── Material for this task

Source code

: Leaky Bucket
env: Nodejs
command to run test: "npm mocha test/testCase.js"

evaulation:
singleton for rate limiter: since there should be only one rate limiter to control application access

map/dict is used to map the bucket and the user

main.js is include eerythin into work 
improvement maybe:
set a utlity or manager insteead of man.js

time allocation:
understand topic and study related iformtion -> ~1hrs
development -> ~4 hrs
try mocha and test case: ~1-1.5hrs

────
── Material for this task

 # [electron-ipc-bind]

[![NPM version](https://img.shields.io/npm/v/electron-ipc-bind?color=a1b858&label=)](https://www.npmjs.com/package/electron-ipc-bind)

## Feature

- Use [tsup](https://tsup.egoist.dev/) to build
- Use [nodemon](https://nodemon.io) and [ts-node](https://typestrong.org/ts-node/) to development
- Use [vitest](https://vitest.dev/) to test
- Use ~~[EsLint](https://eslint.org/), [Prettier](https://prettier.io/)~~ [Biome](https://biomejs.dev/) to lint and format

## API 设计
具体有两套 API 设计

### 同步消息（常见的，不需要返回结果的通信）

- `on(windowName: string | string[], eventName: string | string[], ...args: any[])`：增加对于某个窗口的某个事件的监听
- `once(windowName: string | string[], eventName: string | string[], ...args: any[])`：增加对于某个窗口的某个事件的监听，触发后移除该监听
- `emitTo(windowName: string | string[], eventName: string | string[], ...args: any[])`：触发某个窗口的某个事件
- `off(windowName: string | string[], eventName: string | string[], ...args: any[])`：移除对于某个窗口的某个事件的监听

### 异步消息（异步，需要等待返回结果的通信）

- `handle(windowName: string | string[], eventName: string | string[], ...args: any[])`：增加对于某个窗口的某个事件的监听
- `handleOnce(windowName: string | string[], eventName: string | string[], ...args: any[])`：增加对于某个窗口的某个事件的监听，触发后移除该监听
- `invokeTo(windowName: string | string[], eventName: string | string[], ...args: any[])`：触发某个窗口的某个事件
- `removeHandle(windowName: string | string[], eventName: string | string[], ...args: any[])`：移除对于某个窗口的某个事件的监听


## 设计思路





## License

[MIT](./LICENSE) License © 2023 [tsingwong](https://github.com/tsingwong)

────

What you need to do: The output should be exactly the lines above from the line containing "Source code" to the line containing "try mocha and test case: ~1-1.5hrs", inclusive, with no other lines.

Solved problem:
Source code

: Leaky Bucket
env: Nodejs
command to run test: "npm mocha test/testCase.js"

evaulation:
singleton for rate limiter: since there should be only one rate limiter to control application access

map/dict is used to map the bucket and the user

main.js is include eerythin into work 
improvement maybe:
set a utlity or manager insteead of man.js

time allocation:
understand topic and study related iformtion -> ~1hrs
development -> ~4 hrs
try mocha and test case: ~1-1.5hrs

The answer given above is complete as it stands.